In fact, if you prefer, pick a set of homophones, such as “byte,” “bite;” pear and pair;  or “do,” “dew,” and “due.” Although these are different words and are even spelled differently, they sound the same. Thus they provide the same possibility for repeating sounds and variety of meanings.

Submit only one poem. The deadline is November 15. Poems submitted after the November 15 deadline will not be considered. There is no charge to enter, so there are no monetary rewards; however winners are published on this blog. Please don’t stray far from “family-friendly” language.

Copyright on each poem is retained by the poet.

Poems published in books or on the Internet (including Facebook and other on-line social networks) are not eligible. If your poem has been published in a print periodical, you may submit it if you retain copyright, but please include publication data.


How to Submit Your Poem:

Send one poem only to wildamorris[at]ameritech[dot]net (substitute the @ sign for “at” and a . for “dot”) . Include a brief bio which can be printed with your poem, if you are a winner this month.

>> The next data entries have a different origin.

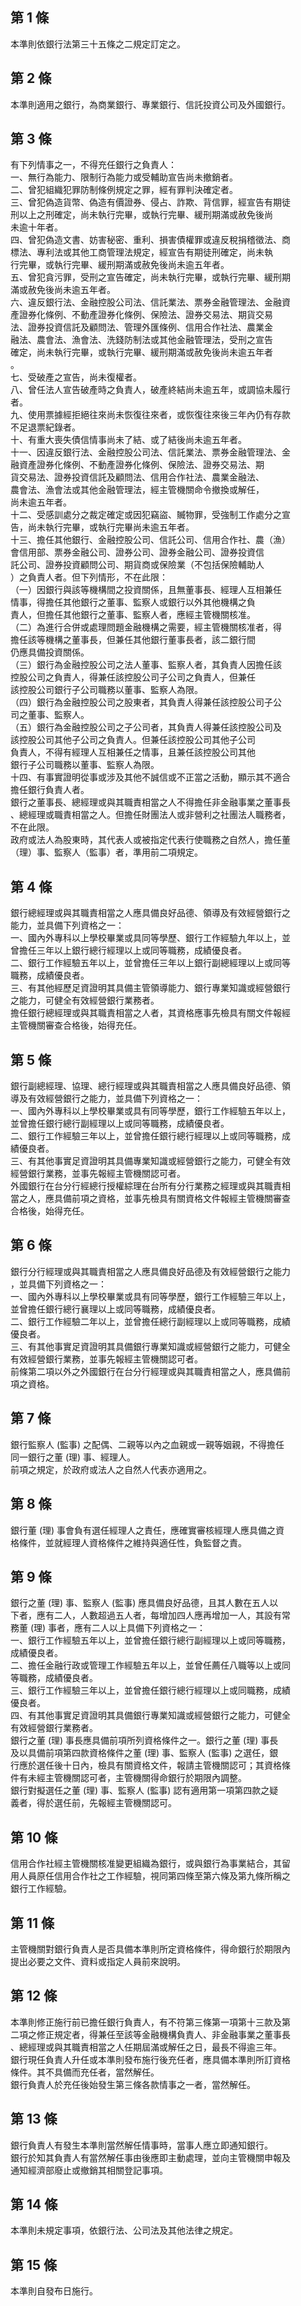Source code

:第 1 條
-------
本準則依銀行法第三十五條之二規定訂定之。

第 2 條
-------
本準則適用之銀行，為商業銀行、專業銀行、信託投資公司及外國銀行。

第 3 條
-------
有下列情事之一，不得充任銀行之負責人：  
一、無行為能力、限制行為能力或受輔助宣告尚未撤銷者。  
二、曾犯組織犯罪防制條例規定之罪，經有罪判決確定者。  
三、曾犯偽造貨幣、偽造有價證券、侵占、詐欺、背信罪，經宣告有期徒  
    刑以上之刑確定，尚未執行完畢，或執行完畢、緩刑期滿或赦免後尚  
    未逾十年者。  
四、曾犯偽造文書、妨害秘密、重利、損害債權罪或違反稅捐稽徵法、商  
    標法、專利法或其他工商管理法規定，經宣告有期徒刑確定，尚未執  
    行完畢，或執行完畢、緩刑期滿或赦免後尚未逾五年者。  
五、曾犯貪污罪，受刑之宣告確定，尚未執行完畢，或執行完畢、緩刑期  
    滿或赦免後尚未逾五年者。  
六、違反銀行法、金融控股公司法、信託業法、票券金融管理法、金融資  
    產證券化條例、不動產證券化條例、保險法、證券交易法、期貨交易  
    法、證券投資信託及顧問法、管理外匯條例、信用合作社法、農業金  
    融法、農會法、漁會法、洗錢防制法或其他金融管理法，受刑之宣告  
    確定，尚未執行完畢，或執行完畢、緩刑期滿或赦免後尚未逾五年者  
    。  
七、受破產之宣告，尚未復權者。  
八、曾任法人宣告破產時之負責人，破產終結尚未逾五年，或調協未履行  
    者。  
九、使用票據經拒絕往來尚未恢復往來者，或恢復往來後三年內仍有存款  
    不足退票紀錄者。  
十、有重大喪失債信情事尚未了結、或了結後尚未逾五年者。  
十一、因違反銀行法、金融控股公司法、信託業法、票券金融管理法、金  
      融資產證券化條例、不動產證券化條例、保險法、證券交易法、期  
      貨交易法、證券投資信託及顧問法、信用合作社法、農業金融法、  
      農會法、漁會法或其他金融管理法，經主管機關命令撤換或解任，  
      尚未逾五年者。  
十二、受感訓處分之裁定確定或因犯竊盜、贓物罪，受強制工作處分之宣  
      告，尚未執行完畢，或執行完畢尚未逾五年者。  
十三、擔任其他銀行、金融控股公司、信託公司、信用合作社、農（漁）  
      會信用部、票券金融公司、證券公司、證券金融公司、證券投資信  
      託公司、證券投資顧問公司、期貨商或保險業（不包括保險輔助人  
      ）之負責人者。但下列情形，不在此限：  
  （一）因銀行與該等機構間之投資關係，且無董事長、經理人互相兼任  
        情事，得擔任其他銀行之董事、監察人或銀行以外其他機構之負  
        責人，但擔任其他銀行之董事、監察人者，應經主管機關核准。  
  （二）為進行合併或處理問題金融機構之需要，經主管機關核准者，得  
        擔任該等機構之董事長，但兼任其他銀行董事長者，該二銀行間  
        仍應具備投資關係。  
  （三）銀行為金融控股公司之法人董事、監察人者，其負責人因擔任該  
        控股公司之負責人，得兼任該控股公司子公司之負責人，但兼任  
        該控股公司銀行子公司職務以董事、監察人為限。  
  （四）銀行為金融控股公司之股東者，其負責人得兼任該控股公司子公  
        司之董事、監察人。  
  （五）銀行為金融控股公司之子公司者，其負責人得兼任該控股公司及  
        該控股公司其他子公司之負責人。但兼任該控股公司其他子公司  
        負責人，不得有經理人互相兼任之情事，且兼任該控股公司其他  
        銀行子公司職務以董事、監察人為限。  
十四、有事實證明從事或涉及其他不誠信或不正當之活動，顯示其不適合  
      擔任銀行負責人者。  
銀行之董事長、總經理或與其職責相當之人不得擔任非金融事業之董事長  
、總經理或職責相當之人。但擔任財團法人或非營利之社團法人職務者，  
不在此限。  
政府或法人為股東時，其代表人或被指定代表行使職務之自然人，擔任董  
（理）事、監察人（監事）者，準用前二項規定。

第 4 條
-------
銀行總經理或與其職責相當之人應具備良好品德、領導及有效經營銀行之  
能力，並具備下列資格之一：  
一、國內外專科以上學校畢業或具同等學歷、銀行工作經驗九年以上，並  
    曾擔任三年以上銀行總行經理以上或同等職務，成績優良者。  
二、銀行工作經驗五年以上，並曾擔任三年以上銀行副總經理以上或同等  
    職務，成績優良者。  
三、有其他經歷足資證明其具備主管領導能力、銀行專業知識或經營銀行  
    之能力，可健全有效經營銀行業務者。  
擔任銀行總經理或與其職責相當之人者，其資格應事先檢具有關文件報經  
主管機關審查合格後，始得充任。

第 5 條
-------
銀行副總經理、協理、總行經理或與其職責相當之人應具備良好品德、領  
導及有效經營銀行之能力，並具備下列資格之一：  
一、國內外專科以上學校畢業或具有同等學歷，銀行工作經驗五年以上，  
    並曾擔任銀行總行副經理以上或同等職務，成績優良者。  
二、銀行工作經驗三年以上，並曾擔任銀行總行經理以上或同等職務，成  
    績優良者。  
三、有其他事實足資證明其具備專業知識或經營銀行之能力，可健全有效  
    經營銀行業務，並事先報經主管機關認可者。  
外國銀行在台分行經總行授權綜理在台所有分行業務之經理或與其職責相  
當之人，應具備前項之資格，並事先檢具有關資格文件報經主管機關審查  
合格後，始得充任。

第 6 條
-------
銀行分行經理或與其職責相當之人應具備良好品德及有效經營銀行之能力  
，並具備下列資格之一：  
一、國內外專科以上學校畢業或具有同等學歷，銀行工作經驗三年以上，  
    並曾擔任銀行總行襄理以上或同等職務，成績優良者。  
二、銀行工作經驗二年以上，並曾擔任總行副經理以上或同等職務，成績  
    優良者。  
三、有其他事實足資證明其具備銀行專業知識或經營銀行之能力，可健全  
    有效經營銀行業務，並事先報經主管機關認可者。  
前條第二項以外之外國銀行在台分行經理或與其職責相當之人，應具備前  
項之資格。

第 7 條
-------
銀行監察人 (監事) 之配偶、二親等以內之血親或一親等姻親，不得擔任  
同一銀行之董 (理) 事、經理人。  
前項之規定，於政府或法人之自然人代表亦適用之。

第 8 條
-------
銀行董 (理) 事會負有選任經理人之責任，應確實審核經理人應具備之資  
格條件，並就經理人資格條件之維持與適任性，負監督之責。

第 9 條
-------
銀行之董 (理) 事、監察人 (監事) 應具備良好品德，且其人數在五人以  
下者，應有二人，人數超過五人者，每增加四人應再增加一人，其設有常  
務董 (理) 事者，應有二人以上具備下列資格之一：  
一、銀行工作經驗五年以上，並曾擔任銀行總行副經理以上或同等職務，  
    成績優良者。  
二、擔任金融行政或管理工作經驗五年以上，並曾任薦任八職等以上或同  
    等職務，成績優良者。  
三、銀行工作經驗三年以上，並曾擔任銀行總行經理以上或同職務，成績  
    優良者。  
四、有其他事實足資證明其具備銀行專業知識或經營銀行之能力，可健全  
    有效經營銀行業務者。  
銀行之董 (理) 事長應具備前項所列資格條件之一。銀行之董 (理) 事長  
及以具備前項第四款資格條件之董 (理) 事、監察人 (監事) 之選任，銀  
行應於選任後十日內，檢具有關資格文件，報請主管機關認可；其資格條  
件有未經主管機關認可者，主管機關得命銀行於期限內調整。  
銀行對擬選任之董 (理) 事、監察人 (監事) 認有適用第一項第四款之疑  
義者，得於選任前，先報經主管機關認可。

第 10 條
--------
信用合作社經主管機關核准變更組織為銀行，或與銀行為事業結合，其留  
用人員原任信用合作社之工作經驗，視同第四條至第六條及第九條所稱之  
銀行工作經驗。

第 11 條
--------
主管機關對銀行負責人是否具備本準則所定資格條件，得命銀行於期限內  
提出必要之文件、資料或指定人員前來說明。

第 12 條
--------
本準則修正施行前已擔任銀行負責人，有不符第三條第一項第十三款及第  
二項之修正規定者，得兼任至該等金融機構負責人、非金融事業之董事長  
、總經理或與其職責相當之人任期屆滿或解任之日，最長不得逾三年。  
銀行現任負責人升任或本準則發布施行後充任者，應具備本準則所訂資格  
條件。其不具備而充任者，當然解任。  
銀行負責人於充任後始發生第三條各款情事之一者，當然解任。

第 13 條
--------
銀行負責人有發生本準則當然解任情事時，當事人應立即通知銀行。  
銀行於知其負責人有當然解任事由後應即主動處理，並向主管機關申報及  
通知經濟部廢止或撤銷其相關登記事項。

第 14 條
--------
本準則未規定事項，依銀行法、公司法及其他法律之規定。

第 15 條
--------
本準則自發布日施行。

Submission of a poem gives permission for the poem to be posted on the blog if it is a winner, so be sure that you put your name (exactly as you would like it to appear if you do win) at the end of the poem. Poems may be pasted into an email or sent as an attachment. Please do not indent the poem or center it on the page. It helps if you submit the poem in the format used on the blog (Title and poem left-justified; title in bold (not all in capital letters); your name at the bottom of the poem). Also, please do not use spaces instead of commas in the middle of lines. I have no problem with poets using that technique; I sometimes do it myself. However I have difficulty getting the blog to accept and maintain extra spaces.

Poems shorter than 30 lines are generally preferred. Also, if lines are too long, they don’t fit in the blog format and have to be split, so you might be wise to use shorter lines.